CaFIRST improves upon the current distance functions by taking into account both internal and external context information, along with movement parameters. CaFIRST is able to handle both the quantitative and qualitative information attributed to each sampling point and to the entire trajectory. The performance of CaFIRST was evaluated by running several models on two real data sets consisting of pedestrian and cyclist trajectories in a constrained Euclidean space, accounting for internal and external context information. The results not only confirmed the efficiency of CaFIRST in producing a context-aware similarity measure of trajectories with various sizes, but also showed CaFIRST to be a system sensitive to any small alteration in the context information.

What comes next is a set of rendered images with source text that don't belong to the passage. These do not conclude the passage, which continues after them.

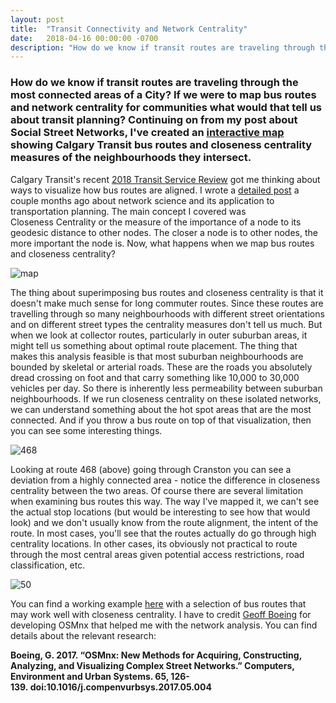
 ```yaml
---
layout: post
title:  "Transit Connectivity and Network Centrality"
date:   2018-04-16 00:00:00 -0700
description: "How do we know if transit routes are traveling through the most connected areas of a City? If we were to map bus routes and network centrality for communities what would that tell us about transit planning? Continuing on from my post about Social Street Networks, I've created an interactive map showing Calgary Transit bus routes and closeness centrality measures of the neighbourhoods they intersect"
---
```

### How do we know if transit routes are traveling through the most connected areas of a City? If we were to map bus routes and network centrality for communities what would that tell us about transit planning? Continuing on from my post about Social Street Networks, I've created an [interactive map](https://smohiudd.github.io/bus-route-closeness/) showing Calgary Transit bus routes and closeness centrality measures of the neighbourhoods they intersect.

Calgary Transit's recent [2018 Transit Service Review](https://engage.calgary.ca/BusReview) got me thinking about ways to visualize how bus routes are aligned. I wrote a [detailed post](https://nodalscapes.wordpress.com/2018/02/19/social-street-networks/) a couple months ago about network science and its application to transportation planning. The main concept I covered was Closeness Centrality or the measure of the importance of a node to its geodesic distance to other nodes. The closer a node is to other nodes, the more important the node is. Now, what happens when we map bus routes and closeness centrality?

![map](https://s3-us-west-2.amazonaws.com/smohiudd.github.co/transit-connectivity/screenshot.png)

The thing about superimposing bus routes and closeness centrality is that it doesn't make much sense for long commuter routes. Since these routes are travelling through so many neighbourhoods with different street orientations and on different street types the centrality measures don't tell us much. But when we look at collector routes, particularly in outer suburban areas, it might tell us something about optimal route placement. The thing that makes this analysis feasible is that most suburban neighbourhoods are bounded by skeletal or arterial roads. These are the roads you absolutely dread crossing on foot and that carry something like 10,000 to 30,000 vehicles per day. So there is inherently less permeability between suburban neighbourhoods. If we run closeness centrality on these isolated networks, we can understand something about the hot spot areas that are the most connected. And if you throw a bus route on top of that visualization, then you can see some interesting things.

![468](https://s3-us-west-2.amazonaws.com/smohiudd.github.co/transit-connectivity/468.png)

Looking at route 468 (above) going through Cranston you can see a deviation from a highly connected area - notice the difference in closeness centrality between the two areas. Of course there are several limitation when examining bus routes this way. The way I've mapped it, we can't see the actual stop locations (but would be interesting to see how that would look) and we don't usually know from the route alignment, the intent of the route. In most cases, you'll see that the routes actually do go through high centrality locations. In other cases, its obviously not practical to route through the most central areas given potential access restrictions, road classification, etc.

![50](https://s3-us-west-2.amazonaws.com/smohiudd.github.co/transit-connectivity/route50.png)

You can find a working example [here](https://smohiudd.github.io/bus-route-closeness/) with a selection of bus routes that may work well with closeness centrality. I have to credit [Geoff Boeing](http://geoffboeing.com/publications/osmnx-complex-street-networks/) for developing OSMnx that helped me with the network analysis. You can find details about the relevant research:

**Boeing, G. 2017. “OSMnx: New Methods for Acquiring, Constructing, Analyzing, and Visualizing Complex Street Networks.” Computers, Environment and Urban Systems. 65, 126-139. doi:10.1016/j.compenvurbsys.2017.05.004**
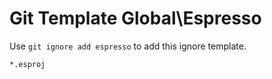 Git Template Global\Espresso
===

Use `git ignore add espresso` to add this ignore template.

```
*.esproj
```
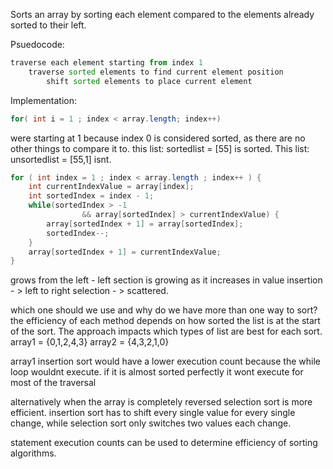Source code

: Sorts an array by sorting each element compared to the elements already sorted to their left.

Psuedocode:
```python
traverse each element starting from index 1 
	traverse sorted elements to find current element position
		shift sorted elements to place current element
```
Implementation:

```java
for( int i = 1 ; index < array.length; index++)
```
were starting at 1 because index 0 is considered sorted, as there are no other things to compare it to. this list: sortedlist = [55] is sorted. This list: unsortedlist = [55,1] isnt. 

```java
for ( int index = 1 ; index < array.length ; index++ ) {
	int currentIndexValue = array[index];
	int sortedIndex = index - 1;
	while(sortedIndex > -1 
				&& array[sortedIndex] > currentIndexValue) { 
		array[sortedIndex + 1] = array[sortedIndex];
		sortedIndex--;
	}
	array[sortedIndex + 1] = currentIndexValue;
}
```

grows from the left - left section is growing as it increases in value
insertion - > left to right
selection - > scattered. 

which one should we use and why do we have more than one way to sort?
the efficiency of each method depends on how sorted the list is at the start of the sort. The approach impacts which types of list are best for each sort.
array1 = {0,1,2,4,3}
array2 = {4,3,2,1,0}

array1 insertion sort would have a lower execution count because the while loop wouldnt execute. if it is almost sorted perfectly it wont execute for most of the traversal

alternatively
when the array is completely reversed selection sort is more efficient. insertion sort has to shift every single value for every single change, while selection sort only switches two values each change. 

statement execution counts can be used to determine efficiency of sorting algorithms.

There are multiple directions for future work. We will use the similarity results of the trajectories for mining patterns and predicting the behaviour of the MPOs. Furthermore, we are interested in exploiting context information for other aspects of analysing moving object traces, such as classification and clustering. CaFIRST has been introduced to measure the similarity of movement between single MPO trajectories. Future research could examine the movements of groups of moving objects, such as tourist movements or the migrations of birds. Another promising future research direction relates to the interactions, (i.e., attraction or avoidance) of the MPOs with each other and with the geographical context. In addition, one can determine the place of interests (POIs) based on the outcomes of the similarity models.